The Concept: Information should only be shared with individuals who absolutely need it to perform their specific task. Before sharing anything, ask yourself: “Does this person truly need this information to do their job?”

• Example 1: Meeting Details
  • When organizing an event, does the entire volunteer group need to know the exact rally point a week in advance, or only the team leaders? Limiting this information to a smaller group reduces the risk of leaks and disruption.
• Example 2: Contact Lists
  • Does the person designing a flyer need access to the full list of group members? No. They only need the event details. The full member list should only be accessible to a trusted coordinator on a need-to-know basis.

2. Compartmentalization

The Concept: This means keeping the different areas of your life (personal, work, activism) separate. If one area is compromised, the separation prevents the damage from spreading to the others.
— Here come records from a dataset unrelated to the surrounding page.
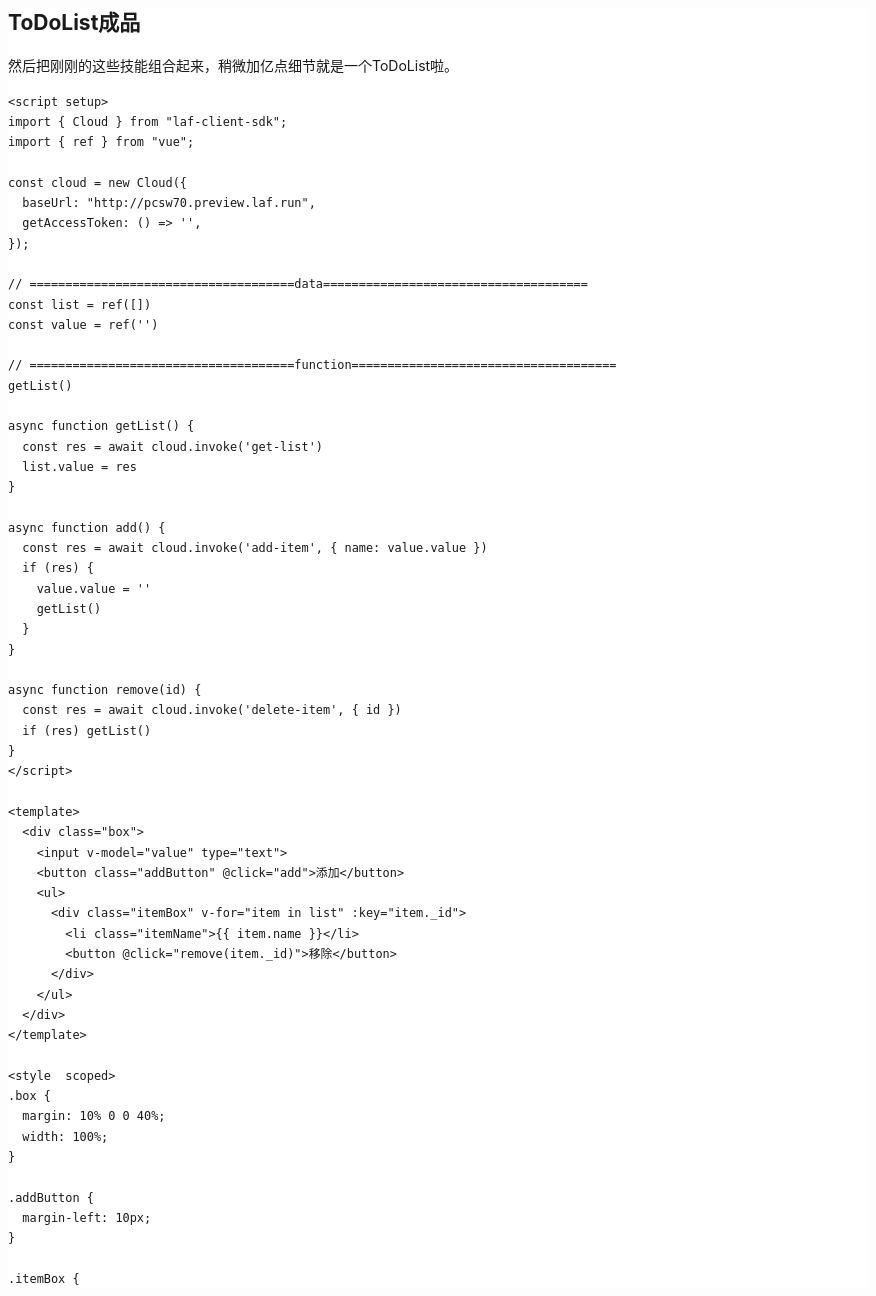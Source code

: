 ## ToDoList成品
然后把刚刚的这些技能组合起来，稍微加亿点细节就是一个ToDoList啦。

```vue
<script setup>
import { Cloud } from "laf-client-sdk";
import { ref } from "vue";

const cloud = new Cloud({
  baseUrl: "http://pcsw70.preview.laf.run",
  getAccessToken: () => '',
});

// =====================================data=====================================
const list = ref([])
const value = ref('')

// =====================================function=====================================
getList()

async function getList() {
  const res = await cloud.invoke('get-list')
  list.value = res
}

async function add() {
  const res = await cloud.invoke('add-item', { name: value.value })
  if (res) {
    value.value = ''
    getList()
  }
}

async function remove(id) {
  const res = await cloud.invoke('delete-item', { id })
  if (res) getList()
}
</script>

<template>
  <div class="box">
    <input v-model="value" type="text">
    <button class="addButton" @click="add">添加</button>
    <ul>
      <div class="itemBox" v-for="item in list" :key="item._id">
        <li class="itemName">{{ item.name }}</li>
        <button @click="remove(item._id)">移除</button>
      </div>
    </ul>
  </div>
</template>

<style  scoped>
.box {
  margin: 10% 0 0 40%;
  width: 100%;
}

.addButton {
  margin-left: 10px;
}

.itemBox {
```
• Example 1: Digital Accounts
  • Use a separate email address and browser profile (like a separate Firefox container or Chrome profile) exclusively for your activism work. Avoid using your personal or work accounts for any activist-related communication.
• Example 2: Devices & Aliases
  • If possible, avoid using your personal phone for sensitive activist communications. Consider using a secondary device or secure communication apps with a number not tied to your real identity. Using different aliases for different platforms can also prevent your activities from being easily linked.

3. Data Minimization

The Concept: Collect, use, and store the absolute minimum amount of information required to accomplish your goal. The golden rule is: If you don’t have the data, it can’t be stolen, leaked, or legally demanded.

• Example 1: Sign-Up Forms
  • When creating a sign-up form for new volunteers, only ask for what is essential. Do you really need their real name or home address? A contact email or a Signal number is likely sufficient and less risky.
• Example 2: Communication History
  • Regularly delete old communications. Use features like disappearing messages in apps like Signal. Don’t keep chat histories, files, or meeting notes for longer than they are actively needed. Once a task is done, purge the related data.